New Orleans' biggest rap export puts his contemporaries in the shade on inspired new mixtape
This aint a stop-gap, it’s a goddamn arms race. ‘No Ceilings 2’, Lil Wayne’s newest free mixtape, is about more than suppressing fans’ appetites for the New Orleans rapper’s much-delayed album ‘Tha Carter V’, of which there’s still no sign. His third release this year, and sequel to 2009’s ‘No Ceilings’, is a reminder of Wayne’s prowess, as he outdoes rivals on their own tracks.

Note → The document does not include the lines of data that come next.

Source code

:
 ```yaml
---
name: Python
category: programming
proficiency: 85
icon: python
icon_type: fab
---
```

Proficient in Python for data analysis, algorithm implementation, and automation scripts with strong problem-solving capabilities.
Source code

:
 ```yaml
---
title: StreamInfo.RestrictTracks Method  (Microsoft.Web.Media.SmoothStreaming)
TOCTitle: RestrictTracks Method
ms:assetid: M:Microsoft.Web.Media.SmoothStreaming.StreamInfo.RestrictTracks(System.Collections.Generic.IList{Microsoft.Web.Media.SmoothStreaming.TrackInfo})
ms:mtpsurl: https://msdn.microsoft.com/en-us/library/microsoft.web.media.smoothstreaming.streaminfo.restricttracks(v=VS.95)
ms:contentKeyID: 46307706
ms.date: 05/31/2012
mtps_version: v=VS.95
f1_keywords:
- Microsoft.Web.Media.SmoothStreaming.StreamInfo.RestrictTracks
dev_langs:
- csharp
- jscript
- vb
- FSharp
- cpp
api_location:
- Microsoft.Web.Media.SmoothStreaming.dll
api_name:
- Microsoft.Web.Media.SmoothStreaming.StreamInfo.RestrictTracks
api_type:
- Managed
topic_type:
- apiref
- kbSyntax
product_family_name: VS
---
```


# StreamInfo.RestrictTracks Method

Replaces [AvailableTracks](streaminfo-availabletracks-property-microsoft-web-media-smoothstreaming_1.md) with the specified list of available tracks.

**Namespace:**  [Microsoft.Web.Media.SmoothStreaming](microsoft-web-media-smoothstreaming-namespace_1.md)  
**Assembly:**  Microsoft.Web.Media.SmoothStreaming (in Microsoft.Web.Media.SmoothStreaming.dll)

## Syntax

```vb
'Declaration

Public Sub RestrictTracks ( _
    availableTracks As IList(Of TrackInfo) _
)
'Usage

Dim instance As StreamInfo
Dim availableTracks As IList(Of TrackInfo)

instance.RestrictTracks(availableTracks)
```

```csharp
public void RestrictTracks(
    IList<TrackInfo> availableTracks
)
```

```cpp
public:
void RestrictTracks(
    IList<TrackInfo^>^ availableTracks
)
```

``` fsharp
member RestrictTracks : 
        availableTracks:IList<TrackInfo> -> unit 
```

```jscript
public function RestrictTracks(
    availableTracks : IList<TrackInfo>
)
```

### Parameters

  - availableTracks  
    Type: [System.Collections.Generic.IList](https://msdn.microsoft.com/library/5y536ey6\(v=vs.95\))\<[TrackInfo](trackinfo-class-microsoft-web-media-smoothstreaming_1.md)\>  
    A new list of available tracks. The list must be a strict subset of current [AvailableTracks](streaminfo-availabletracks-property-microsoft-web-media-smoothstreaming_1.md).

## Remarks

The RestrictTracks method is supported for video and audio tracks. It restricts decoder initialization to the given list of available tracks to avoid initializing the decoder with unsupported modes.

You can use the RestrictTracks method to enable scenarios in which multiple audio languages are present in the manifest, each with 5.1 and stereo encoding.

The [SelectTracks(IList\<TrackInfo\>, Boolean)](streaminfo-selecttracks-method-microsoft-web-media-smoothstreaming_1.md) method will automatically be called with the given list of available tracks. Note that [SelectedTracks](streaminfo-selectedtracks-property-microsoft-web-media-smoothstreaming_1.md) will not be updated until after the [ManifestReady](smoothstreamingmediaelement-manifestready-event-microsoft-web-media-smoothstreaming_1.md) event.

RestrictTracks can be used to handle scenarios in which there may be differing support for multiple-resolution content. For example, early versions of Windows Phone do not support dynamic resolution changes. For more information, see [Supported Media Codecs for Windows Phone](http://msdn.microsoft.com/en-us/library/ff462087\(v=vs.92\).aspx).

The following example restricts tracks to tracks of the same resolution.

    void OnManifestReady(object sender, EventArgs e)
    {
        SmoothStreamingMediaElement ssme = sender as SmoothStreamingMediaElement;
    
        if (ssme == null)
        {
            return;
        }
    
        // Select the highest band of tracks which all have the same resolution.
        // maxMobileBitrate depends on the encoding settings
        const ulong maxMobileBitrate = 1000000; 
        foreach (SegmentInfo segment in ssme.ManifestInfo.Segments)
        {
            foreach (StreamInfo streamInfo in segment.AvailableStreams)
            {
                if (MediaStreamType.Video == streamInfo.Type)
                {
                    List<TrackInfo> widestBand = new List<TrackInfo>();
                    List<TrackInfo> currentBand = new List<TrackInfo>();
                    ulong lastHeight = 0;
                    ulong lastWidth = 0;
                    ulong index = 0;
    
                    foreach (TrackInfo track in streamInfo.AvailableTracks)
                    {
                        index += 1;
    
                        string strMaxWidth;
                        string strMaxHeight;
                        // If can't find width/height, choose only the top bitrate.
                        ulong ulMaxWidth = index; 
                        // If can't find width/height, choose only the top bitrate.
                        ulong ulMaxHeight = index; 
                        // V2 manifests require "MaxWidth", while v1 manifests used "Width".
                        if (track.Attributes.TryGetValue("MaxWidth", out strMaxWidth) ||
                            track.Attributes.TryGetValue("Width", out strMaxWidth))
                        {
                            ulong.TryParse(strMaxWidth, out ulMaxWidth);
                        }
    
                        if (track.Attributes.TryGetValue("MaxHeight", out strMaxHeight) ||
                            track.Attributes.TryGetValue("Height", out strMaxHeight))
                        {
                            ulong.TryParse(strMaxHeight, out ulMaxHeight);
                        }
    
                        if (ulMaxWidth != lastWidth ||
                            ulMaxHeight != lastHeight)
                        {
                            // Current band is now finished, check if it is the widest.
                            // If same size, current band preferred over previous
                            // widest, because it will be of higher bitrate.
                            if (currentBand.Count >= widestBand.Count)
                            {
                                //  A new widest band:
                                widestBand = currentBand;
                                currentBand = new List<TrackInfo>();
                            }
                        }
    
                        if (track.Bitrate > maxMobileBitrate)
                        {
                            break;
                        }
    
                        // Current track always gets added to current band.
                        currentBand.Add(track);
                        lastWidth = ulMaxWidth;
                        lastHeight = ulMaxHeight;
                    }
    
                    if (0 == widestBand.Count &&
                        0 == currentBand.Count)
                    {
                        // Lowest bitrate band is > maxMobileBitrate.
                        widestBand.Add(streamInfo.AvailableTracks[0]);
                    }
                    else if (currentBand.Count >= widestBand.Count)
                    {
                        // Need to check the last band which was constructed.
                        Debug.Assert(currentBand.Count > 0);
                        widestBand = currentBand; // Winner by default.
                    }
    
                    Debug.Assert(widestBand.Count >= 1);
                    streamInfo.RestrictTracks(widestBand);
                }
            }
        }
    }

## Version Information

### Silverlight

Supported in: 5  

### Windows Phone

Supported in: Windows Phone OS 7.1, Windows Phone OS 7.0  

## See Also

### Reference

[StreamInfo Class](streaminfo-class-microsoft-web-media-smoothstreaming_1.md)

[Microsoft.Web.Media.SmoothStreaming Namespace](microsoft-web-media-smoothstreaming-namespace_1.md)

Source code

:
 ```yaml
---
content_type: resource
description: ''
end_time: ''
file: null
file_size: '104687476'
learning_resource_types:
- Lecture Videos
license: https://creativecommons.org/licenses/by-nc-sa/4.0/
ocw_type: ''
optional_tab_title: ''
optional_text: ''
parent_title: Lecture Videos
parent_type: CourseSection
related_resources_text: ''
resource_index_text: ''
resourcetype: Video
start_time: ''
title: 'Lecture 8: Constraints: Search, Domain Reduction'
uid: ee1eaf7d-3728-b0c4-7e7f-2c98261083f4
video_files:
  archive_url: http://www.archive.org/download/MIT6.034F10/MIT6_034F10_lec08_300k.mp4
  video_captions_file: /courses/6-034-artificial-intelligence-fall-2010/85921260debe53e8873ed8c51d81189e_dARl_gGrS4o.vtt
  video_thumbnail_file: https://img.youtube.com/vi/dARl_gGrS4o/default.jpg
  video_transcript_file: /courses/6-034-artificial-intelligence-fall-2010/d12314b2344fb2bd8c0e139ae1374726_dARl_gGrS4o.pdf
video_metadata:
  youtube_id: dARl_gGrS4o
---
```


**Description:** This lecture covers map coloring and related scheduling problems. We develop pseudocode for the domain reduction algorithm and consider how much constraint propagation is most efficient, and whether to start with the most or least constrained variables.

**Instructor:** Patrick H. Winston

There are two genuinely breathtaking moments on this ragtag collection comprised of remixes of other rappers’ tracks (around one-third first belonged to Drake and Future) and the occasional original composition. First, ‘My Name Is’, robbing the backing track to Eminem’s 1999 worldwide hit, is audacious in concept and hilarious in execution, leading you to wonder if it actually took Weezy 16 years to think up the inspired couplet, “Hi, my name is / Lil Wayne, bitch.” Second, he emerges – for one song, at least – an unlikely champion of women’s rights on ‘Plastic Bag’. The original saw Drake and Future create the grotesquely chauvinistic image of a dude telling a stripper to scoop his money into a plastic bag because “you danced all night, girl, you deserve it”. Wayne’s version, thrillingly, implores the woman to exact revenge upon this peacocking prick: “Get a plastic bag / Throw it over his head and make him gag… you flashed all night, nigga, you deserve it.”
He also generously invites lesser-known New Orleans rappers such as Gudda Gudda and Curren$y to appear on the mixtape, though none come close to upstaging him. Singer Stephanie Acevedo, a recent signee to Wayne’s label Young Money, handles most of the pensive original song ‘Crystal Ball’, a further display of generosity that affords the mixtape a necessary change of pace.
Future himself appears on one middling original song, ‘Cross Me’, but that doesn’t prevent Weezy from rendering the Atlanta star obsolete with his take on Drake and Future’s ‘Diamonds Dancing’. It’s more Future than Future, name-checking Michael Myers, Norman Bates and Stephen King to capitalise on the eeriness of the backing track. Yet final track ‘The Hills’, ripping off The Weeknd’s recent hit, brings ‘No Ceilings 2’ back to its point. The point is this: who, exactly, needs R&B sleazeball The Weeknd when Lil Wayne’s capable of depraved, laugh-out-loud lines such as: “Find out I was cumming and you swallow / Let me stick my thumb up in your asshole”?